--- Action item ---
Quote the entries word for word. Omit the pictures.

--- Supplied material ---

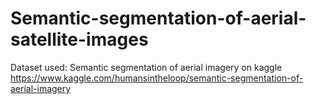 # Semantic-segmentation-of-aerial-satellite-images

Dataset used: Semantic segmentation of aerial imagery on kaggle https://www.kaggle.com/humansintheloop/semantic-segmentation-of-aerial-imagery
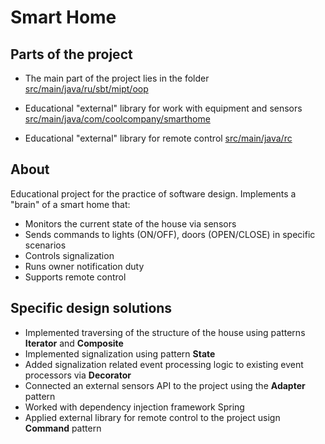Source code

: # Smart Home

## Parts of the project

- The main part of the project lies in the folder [src/main/java/ru/sbt/mipt/oop](https://github.com/TheNeonLightning/smart-home-2021/tree/master/src/main/java/ru/sbt/mipt/oop)

- Educational "external" library for work with equipment and sensors [src/main/java/com/coolcompany/smarthome](https://github.com/TheNeonLightning/smart-home-2021/tree/master/src/main/java/com/coolcompany/smarthome)

- Educational "external" library for remote control [src/main/java/rc](https://github.com/TheNeonLightning/smart-home-2021/tree/master/src/main/java/rc)

## About
Educational project for the practice of software design. Implements a "brain" of a smart home that:
- Monitors the current state of the house via sensors 
- Sends commands to lights (ON/OFF), doors (OPEN/CLOSE) in specific scenarios
- Controls signalization
- Runs owner notification duty
- Supports remote control 

## Specific design solutions
- Implemented traversing of the structure of the house using patterns __Iterator__ and __Composite__
- Implemented signalization using pattern __State__
- Added signalization related event processing logic to existing event processors via __Decorator__
- Connected an external sensors API to the project using the __Adapter__ pattern 
- Worked with dependency injection framework Spring
- Applied external library for remote control to the project usign __Command__ pattern
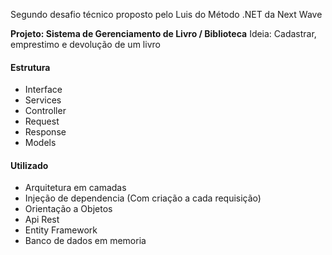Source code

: Segundo desafio técnico proposto pelo Luis do Método .NET da Next Wave

**Projeto: Sistema de Gerenciamento de Livro / Biblioteca**
Ideia: Cadastrar, emprestimo e devolução de um livro

#### Estrutura
- Interface
- Services
- Controller
- Request
- Response
- Models

#### Utilizado

- Arquitetura em camadas
- Injeção de dependencia (Com criação a cada requisição)
- Orientação a Objetos
- Api Rest
- Entity Framework
- Banco de dados em memoria
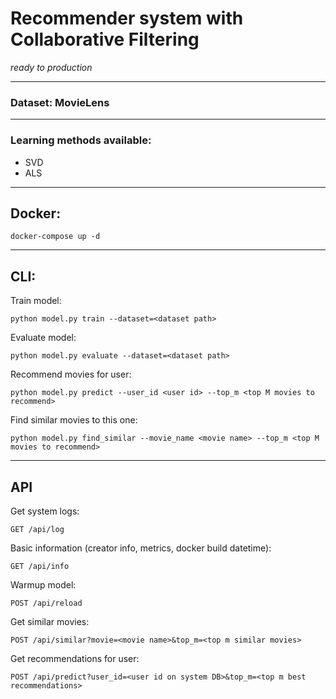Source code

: # Recommender system with Collaborative Filtering

*ready to production*

---

### Dataset: MovieLens

---
### Learning methods available: 
* SVD
* ALS

---

## Docker:
    docker-compose up -d

---

## CLI:
Train model:

    python model.py train --dataset=<dataset path>

Evaluate model:

    python model.py evaluate --dataset=<dataset path>

Recommend movies for user:

    python model.py predict --user_id <user id> --top_m <top M movies to recommend>

Find similar movies to this one:

    python model.py find_similar --movie_name <movie name> --top_m <top M movies to recommend>

---

## API
Get system logs:

    GET /api/log 

Basic information (creator info, metrics, docker build datetime):

    GET /api/info
Warmup model:

    POST /api/reload

Get similar movies:

    POST /api/similar?movie=<movie name>&top_m=<top m similar movies>

Get recommendations for user:
    
    POST /api/predict?user_id=<user id on system DB>&top_m=<top m best recommendations>
    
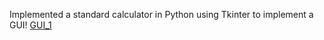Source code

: Implemented a standard calculator in Python using Tkinter to implement a GUI!
[GUI_1](https://user-images.githubusercontent.com/42599685/128643601-fd8d835c-2ae0-4ac1-acd1-8c9381e69599.JPG)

--- Solution ---
 # Semantic-segmentation-of-aerial-satellite-images

Dataset used: Semantic segmentation of aerial imagery on kaggle https://www.kaggle.com/humansintheloop/semantic-segmentation-of-aerial-imagery
Source code

: # Smart Home

## Parts of the project

- The main part of the project lies in the folder [src/main/java/ru/sbt/mipt/oop](https://github.com/TheNeonLightning/smart-home-2021/tree/master/src/main/java/ru/sbt/mipt/oop)

- Educational "external" library for work with equipment and sensors [src/main/java/com/coolcompany/smarthome](https://github.com/TheNeonLightning/smart-home-2021/tree/master/src/main/java/com/coolcompany/smarthome)

- Educational "external" library for remote control [src/main/java/rc](https://github.com/TheNeonLightning/smart-home-2021/tree/master/src/main/java/rc)

## About
Educational project for the practice of software design. Implements a "brain" of a smart home that:
- Monitors the current state of the house via sensors 
- Sends commands to lights (ON/OFF), doors (OPEN/CLOSE) in specific scenarios
- Controls signalization
- Runs owner notification duty
- Supports remote control 

## Specific design solutions
- Implemented traversing of the structure of the house using patterns __Iterator__ and __Composite__
- Implemented signalization using pattern __State__
- Added signalization related event processing logic to existing event processors via __Decorator__
- Connected an external sensors API to the project using the __Adapter__ pattern 
- Worked with dependency injection framework Spring
- Applied external library for remote control to the project usign __Command__ pattern
Source code

: Segundo desafio técnico proposto pelo Luis do Método .NET da Next Wave

**Projeto: Sistema de Gerenciamento de Livro / Biblioteca**
Ideia: Cadastrar, emprestimo e devolução de um livro

#### Estrutura
- Interface
- Services
- Controller
- Request
- Response
- Models

#### Utilizado

- Arquitetura em camadas
- Injeção de dependencia (Com criação a cada requisição)
- Orientação a Objetos
- Api Rest
- Entity Framework
- Banco de dados em memoria
Source code

: # Recommender system with Collaborative Filtering

*ready to production*

---

### Dataset: MovieLens

---
### Learning methods available: 
* SVD
* ALS

---

## Docker:
    docker-compose up -d

---

## CLI:
Train model:

    python model.py train --dataset=<dataset path>

Evaluate model:

    python model.py evaluate --dataset=<dataset path>

Recommend movies for user:

    python model.py predict --user_id <user id> --top_m <top M movies to recommend>

Find similar movies to this one:

    python model.py find_similar --movie_name <movie name> --top_m <top M movies to recommend>

---

## API
Get system logs:

    GET /api/log 

Basic information (creator info, metrics, docker build datetime):

    GET /api/info
Warmup model:

    POST /api/reload

Get similar movies:

    POST /api/similar?movie=<movie name>&top_m=<top m similar movies>

Get recommendations for user:
    
    POST /api/predict?user_id=<user id on system DB>&top_m=<top m best recommendations>
    
Source code

: Implemented a standard calculator in Python using Tkinter to implement a GUI!
[GUI_1](https://user-images.githubusercontent.com/42599685/128643601-fd8d835c-2ae0-4ac1-acd1-8c9381e69599.JPG)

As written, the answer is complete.